◆ Task item:
Pull every line holding the word "myparagraph" from the data below and copy it.

(Extracted data entries)
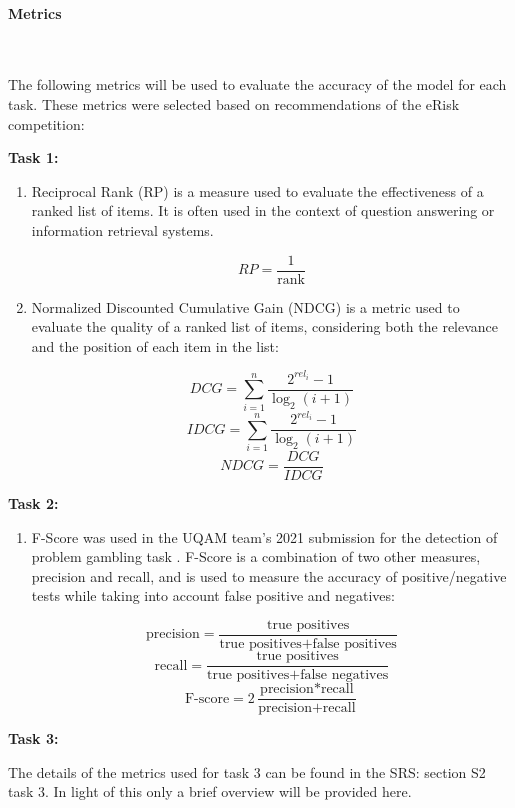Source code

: \documentclass[12pt, titlepage]{article}
\newcommand{\myparagraph}[1]{\paragraph{#1}\mbox{}\\}
\begin{document}
\myparagraph{Metrics} \label{metrics}

The following metrics will be used to evaluate the accuracy of the model for each task. These metrics were selected based on recommendations of the eRisk competition:\newline

\noindent \textbf{Task 1:}

\begin{enumerate}

\item{Reciprocal Rank (RP)} is a measure used to evaluate the effectiveness of a ranked list of items. It is often used in the context of question answering or information retrieval systems.

$$RP = \frac{1}{\text{rank}}$$

\item{Normalized Discounted Cumulative Gain (NDCG)} is a metric used to evaluate the quality of a ranked list of items, considering both the relevance and the position of each item in the list:

$$DCG = \sum_{i=1}^{n} \frac{2^{rel_i} - 1}{\log_2(i + 1)}$$
$$IDCG = \sum_{i=1}^{n} \frac{2^{rel_i} - 1}{\log_2(i + 1)}$$
$$NDCG = \frac{DCG}{IDCG}$$

\end{enumerate}

\noindent \textbf{Task 2:}

\begin{enumerate}

\item{F-Score} was used in the UQAM team's 2021 submission for the detection of problem gambling task \citep{Maupom2021EarlyDO}. F-Score is a combination of two other measures, precision and recall, and is used to measure the accuracy of positive/negative tests while taking into account false positive and negatives:

$$\text{precision} = \frac{\text{true positives}}{\text{true positives} + \text{false positives}}$$
$$\text{recall} = \frac{\text{true positives}}{\text{true positives} + \text{false negatives}}$$
$$\text{F-score} = 2\frac{\text{precision} * \text{recall}}{\text{precision} + \text{recall}}$$

\end{enumerate}

\noindent \textbf{Task 3:}

The details of the metrics used for task 3 can be found in the SRS: section S2 task 3. In light of this only a brief overview will be provided here.
\end{document}
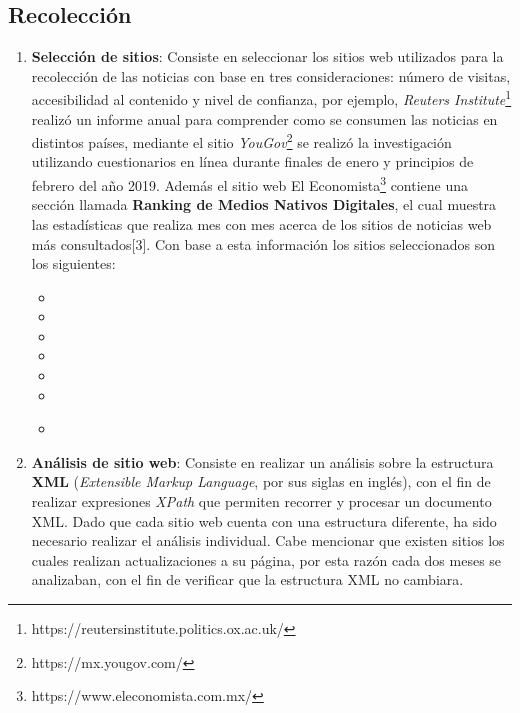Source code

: \subsection{Recolección}

\begin{enumerate}
  \item \textbf{Selección de sitios}: Consiste en seleccionar los sitios web utilizados para la recolección de las noticias con base en tres consideraciones: número de visitas, accesibilidad al contenido y nivel de confianza, por ejemplo, \textit{Reuters Institute}\footnote{https://reutersinstitute.politics.ox.ac.uk/} realizó un informe anual para comprender como se consumen las noticias en distintos países, mediante el sitio \textit{YouGov}\footnote{https://mx.yougov.com/} se realizó la investigación utilizando cuestionarios en línea durante finales de enero y principios de febrero del año 2019. Además el sitio web El Economista\footnote{https://www.eleconomista.com.mx/} contiene una sección llamada \textbf{Ranking de Medios Nativos Digitales}, el cual muestra las estadísticas que realiza mes con mes acerca de los sitios de noticias web más consultados[3]. Con base a esta información los sitios seleccionados son los siguientes:\\

  \begin{itemize}
    \item {}
    \item {}
    \item {}
    \item {}
    \item {}
    \item {}
    \item {}\\
  \end{itemize}

  \item \textbf{Análisis de sitio web}: Consiste en realizar un análisis sobre la estructura \textbf{XML} (\textit{Extensible Markup Language}, por sus siglas en inglés), con el fin de realizar expresiones \textit{XPath} que permiten recorrer y procesar un documento XML. Dado que cada sitio web cuenta con una estructura diferente, ha sido necesario realizar el análisis individual. Cabe mencionar que existen sitios los cuales realizan actualizaciones a su página, por esta razón cada dos meses se analizaban, con el fin de verificar que la estructura XML no cambiara.\\


\end{enumerate}
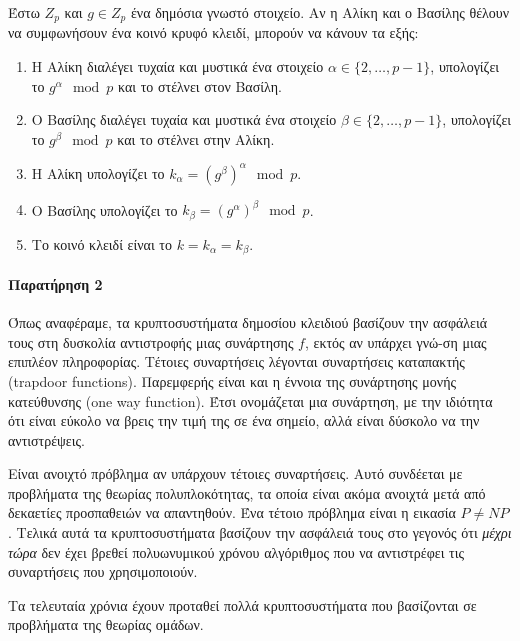  Έστω $ Z_p $ και $ g \in Z_p $ ένα δημόσια γνωστό στοιχείο. Αν η Αλίκη και ο Βασίλης θέλουν να συμφωνήσουν ένα κοινό κρυφό κλειδί, μπορούν να κάνουν τα εξής:
\begin{enumerate}
\item Η Αλίκη διαλέγει τυχαία και μυστικά ένα στοιχείο $ \alpha \in \{2,\dots,p-1\} $, υπολογίζει το $ g^\alpha \mod p $ και το στέλνει στον Βασίλη.
\item Ο Βασίλης διαλέγει τυχαία και μυστικά ένα στοιχείο $ \beta \in \{2,\dots,p-1\} $, υπολογίζει το $ g^\beta \mod p $ και το στέλνει στην Αλίκη.
\item Η Αλίκη υπολογίζει το $ k_\alpha = \left( g^\beta\right)^\alpha \mod p$.
\item Ο Βασίλης υπολογίζει το $ k_\beta = \left( g^\alpha\right)^\beta \mod p$.
\item Το κοινό κλειδί είναι το $ k = k_\alpha = k_\beta $.
\end{enumerate}


\paragraph{Παρατήρηση 2}Όπως αναφέραμε, τα κρυπτοσυστήματα δημοσίου κλειδιού βασίζουν την ασφάλειά τους στη δυσκολία αντιστροφής μιας συνάρτησης $f$, εκτός αν υπάρχει γνώ-ση μιας επιπλέον πληροφορίας. Τέτοιες συναρτήσεις λέγονται συναρτήσεις καταπακτής (trapdoor functions). Παρεμφερής είναι και η έννοια της συνάρτησης μονής κατεύθυνσης (one way function). Έτσι ονομάζεται μια συνάρτηση, με την ιδιότητα ότι είναι εύκολο να βρεις την τιμή της σε ένα σημείο, αλλά είναι δύσκολο να την αντιστρέψεις.

Είναι ανοιχτό πρόβλημα αν υπάρχουν τέτοιες συναρτήσεις. Αυτό συνδέεται με προβλήματα της θεωρίας πολυπλοκότητας, τα οποία είναι ακόμα ανοιχτά μετά από δεκαετίες προσπαθειών να απαντηθούν. Ένα τέτοιο πρόβλημα είναι η εικασία $P\neq NP$. Τελικά αυτά τα κρυπτοσυστήματα βασίζουν την ασφάλειά τους στο γεγονός ότι \emph{μέχρι τώρα} δεν έχει βρεθεί πολυωνυμικού χρόνου αλγόριθμος που να αντιστρέφει τις συναρτήσεις που χρησιμοποιούν.   

Τα τελευταία χρόνια έχουν προταθεί πολλά κρυπτοσυστήματα που βασίζονται σε προβλήματα της θεωρίας ομάδων. 


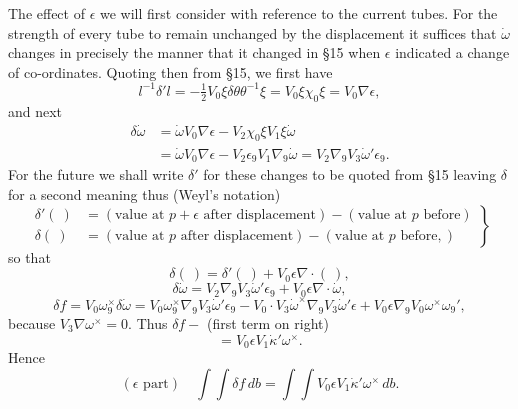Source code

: \documentclass[11pt]{article}
\begin{document}
\indent The effect of $\epsilon$ we will first consider with reference to the current tubes. For the strength of every tube to remain unchanged by the displacement it suffices that $\dot\omega$ changes in precisely the manner that it changed in §15 when $\epsilon$ indicated a change of co-ordinates. Quoting then from §15, we first have
\[
  l^{-1}\delta'l=-\tfrac12V_0\xi\delta\theta\theta^{-1}\xi
  =V_0\xi\chi_0\xi=V_0\nabla\epsilon,
\]
and next
\[
  \begin{aligned}
    \delta\dot\omega&=\dot\omega V_0\nabla\epsilon-V_2\chi_0\xi V_1\xi\dot\omega\\
    &=\dot\omega V_0\nabla\epsilon-V_2\epsilon_9V_1\nabla_9\dot\omega
      =V_2\nabla_9V_3\dot\omega'\epsilon_9.
  \end{aligned}
\]
For the future we shall write $\delta'$ for these changes to be quoted from §15 leaving $\delta$ for a second meaning thus (Weyl's notation)
\begin{equation}
  \left.\begin{aligned}
    \delta'(\ )&=(\text{value at }p+\epsilon\text{ after displacement})-(\text{value at }p\text{ before})\\
    \delta(\ )&=(\text{value at }p\text{ after displacement})-(\text{value at }p\text{ before},)
  \end{aligned}\right\}
  \tag{14}
\end{equation}
so that
\[
  \delta(\ )=\delta'(\ )+V_0\epsilon\nabla\mathbin{\cdot}(\ ),
\]
\[
  \delta\dot\omega=V_2\nabla_9V_3\dot\omega'\epsilon_9+V_0\epsilon\nabla\mathbin{\cdot}\dot\omega,
\]
\[
  \delta f=V_0\omega_9^\times\delta\dot\omega
  =V_0\omega_9^\times\nabla_9V_3\dot\omega'\epsilon_9
   -V_0\mathbin{\cdot}V_3\dot\omega^\times\nabla_9V_3\dot\omega'\epsilon
   +V_0\epsilon\nabla_9V_0\omega^\times\omega_9',
\]
because $V_3\nabla\omega^\times=0$. Thus $\delta f-$ (first term on right)
\[
  =V_0\epsilon V_1\dot\kappa'\omega^\times.
\]
Hence
\begin{equation}
  (\epsilon\text{ part})\quad\int\!\int\delta f\,db
  =\int\!\int V_0\epsilon V_1\dot\kappa'\omega^\times\,db.
  \tag{15}
\end{equation}
\end{document}
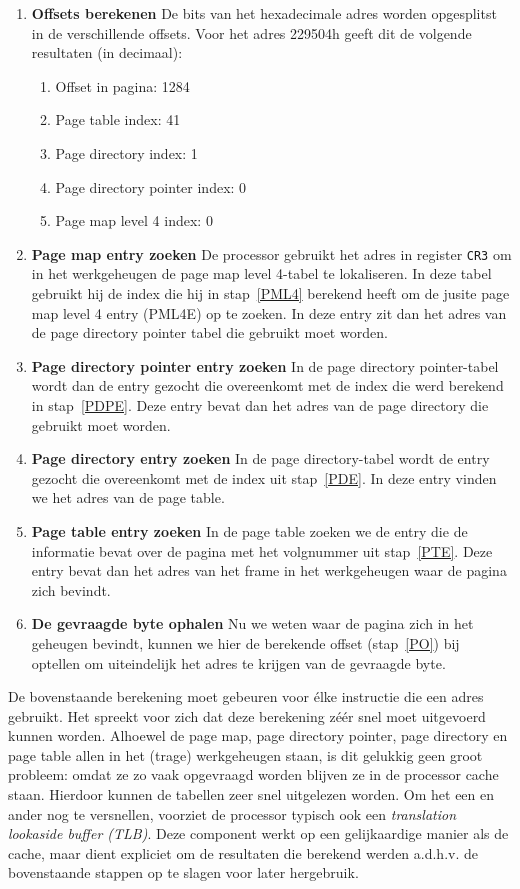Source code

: \begin{enumerate}
\item{\textbf{Offsets berekenen}} De bits van het hexadecimale adres worden opgesplitst in de verschillende offsets. Voor het adres 229504h geeft dit de volgende resultaten (in decimaal):
    \begin{enumerate}
    \item{Offset in pagina:}\label{PO} 1284
    \item{Page table index:}\label{PTE} 41
    \item{Page directory index:}\label{PDE} 1
    \item{Page directory pointer index:}\label{PDPE} 0
    \item{Page map level 4 index:}\label{PML4} 0
    \end{enumerate}
\item{\textbf{Page map entry zoeken}} De processor gebruikt het adres in register \texttt{CR3} om in het werkgeheugen de page map level 4-tabel te lokaliseren. In deze tabel gebruikt hij de index die hij in stap~\ref{PML4} berekend heeft om de jusite page map level 4 entry (PML4E) op te zoeken. In deze entry zit dan het adres van de page directory pointer tabel die gebruikt moet worden.
\item{\textbf{Page directory pointer entry zoeken}} In de page directory pointer-tabel wordt dan de entry gezocht die overeenkomt met de index die werd berekend in stap~\ref{PDPE}. Deze entry bevat dan het adres van de page directory die gebruikt moet worden.
\item{\textbf{Page directory entry zoeken}} In de page directory-tabel wordt de entry gezocht die overeenkomt met de index uit stap~\ref{PDE}. In deze entry vinden we het adres van de page table.
\item{\textbf{Page table entry zoeken}} In de page table zoeken we de entry die de informatie bevat over de pagina met het volgnummer uit stap~\ref{PTE}. Deze entry bevat dan het adres van het frame in het werkgeheugen waar de pagina zich bevindt.
\item{\textbf{De gevraagde byte ophalen}} Nu we weten waar de pagina zich in het geheugen bevindt, kunnen we hier de berekende offset (stap~\ref{PO}) bij optellen om uiteindelijk het adres te krijgen van de gevraagde byte.
\end{enumerate}

De bovenstaande berekening moet gebeuren voor \'elke instructie die een adres gebruikt. Het spreekt voor zich dat deze berekening z\'e\'er snel moet uitgevoerd kunnen worden. Alhoewel de page map, page directory pointer, page directory en page table allen in het (trage) werkgeheugen staan, is dit gelukkig geen groot probleem: omdat ze zo vaak opgevraagd worden blijven ze in de processor cache staan. Hierdoor kunnen de tabellen zeer snel uitgelezen worden. Om het een en ander nog te versnellen, voorziet de processor typisch ook een \emph{translation lookaside buffer (TLB)}. Deze component werkt op een gelijkaardige manier als de cache, maar dient expliciet om de resultaten die berekend werden a.d.h.v. de bovenstaande stappen op te slagen voor later hergebruik.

◆ Result of this task:
\newcommand{\myparagraph}[1]{\paragraph{#1}\mbox{}\\}
\myparagraph{Metrics} \label{metrics}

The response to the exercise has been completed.